Quote from: Bogdan Solca on January 12, 2022, 15:12:11
So DDR5 is dead on arrival too if it cost 2X more than DDR4?
The market is willing to pay for (usable) performance. But paying more for the same performance? That's a tough sell. Optane is a lot cheaper than DDR4. That's the selling pitch. You can get more space for your datasets for the same money, actually improving performance compared to having less memory. At the cost of raw performance, but traditional SDRAM is still there and acts as a cache, minimizing the practical performance hit compared to an all-SDRAM solution. That's something you need to realize. Solutions like this are aimed at machines with huge memory pools. Even DDR4 is very expensive at those capacities. And that's the very reason people keep looking at flash, be that as storage or flash-as-RAM solutions. It's such an important consideration that people are willing to sacrifice persistence. Offering something even more expensive just doesn't make that much sense, unless it has the performance to match (but that requires processors to go with it; you're not going to get paid for theoretical performance).
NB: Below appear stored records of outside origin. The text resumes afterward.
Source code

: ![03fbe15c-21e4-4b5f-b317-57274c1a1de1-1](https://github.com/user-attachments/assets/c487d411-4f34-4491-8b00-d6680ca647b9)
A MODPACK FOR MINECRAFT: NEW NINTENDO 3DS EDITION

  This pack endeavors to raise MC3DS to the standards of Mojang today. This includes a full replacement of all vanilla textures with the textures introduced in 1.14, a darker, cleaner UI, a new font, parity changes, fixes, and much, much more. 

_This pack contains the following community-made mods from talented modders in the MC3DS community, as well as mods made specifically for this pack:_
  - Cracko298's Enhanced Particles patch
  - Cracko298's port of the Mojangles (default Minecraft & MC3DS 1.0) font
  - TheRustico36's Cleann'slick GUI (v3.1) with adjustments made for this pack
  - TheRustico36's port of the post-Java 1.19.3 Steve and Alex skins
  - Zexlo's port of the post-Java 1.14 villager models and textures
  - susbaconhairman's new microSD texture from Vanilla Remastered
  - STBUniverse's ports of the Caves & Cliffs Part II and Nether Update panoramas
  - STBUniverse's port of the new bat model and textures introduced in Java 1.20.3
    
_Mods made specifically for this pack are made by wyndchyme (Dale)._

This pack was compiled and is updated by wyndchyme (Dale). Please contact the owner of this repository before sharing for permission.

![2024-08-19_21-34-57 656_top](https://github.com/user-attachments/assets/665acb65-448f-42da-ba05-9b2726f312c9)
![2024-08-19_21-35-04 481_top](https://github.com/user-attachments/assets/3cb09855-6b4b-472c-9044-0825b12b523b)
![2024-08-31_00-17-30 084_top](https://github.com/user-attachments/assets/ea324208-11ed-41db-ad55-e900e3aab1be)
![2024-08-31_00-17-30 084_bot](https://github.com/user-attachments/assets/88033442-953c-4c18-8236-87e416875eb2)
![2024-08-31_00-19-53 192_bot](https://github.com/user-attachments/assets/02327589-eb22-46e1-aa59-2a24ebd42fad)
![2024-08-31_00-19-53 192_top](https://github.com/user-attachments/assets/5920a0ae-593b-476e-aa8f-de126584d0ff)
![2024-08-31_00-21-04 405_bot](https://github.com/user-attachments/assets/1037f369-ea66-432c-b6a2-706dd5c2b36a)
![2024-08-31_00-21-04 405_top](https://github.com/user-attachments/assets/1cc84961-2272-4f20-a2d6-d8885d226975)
Persistence in itself is not worth that much money. If it costs more than the sum of SDRAM and flash storage, it's just too expensive. And heterogenous approach allows you to save money by buying less RAM. You typically don't need a 1:1 ratio. If you're going for a converged, homogenous solution (RAM and storage in one), you need at least as much of it as you'd need storage in a conventional system, which is why it has to be pretty cheap. Or it can't replace storage.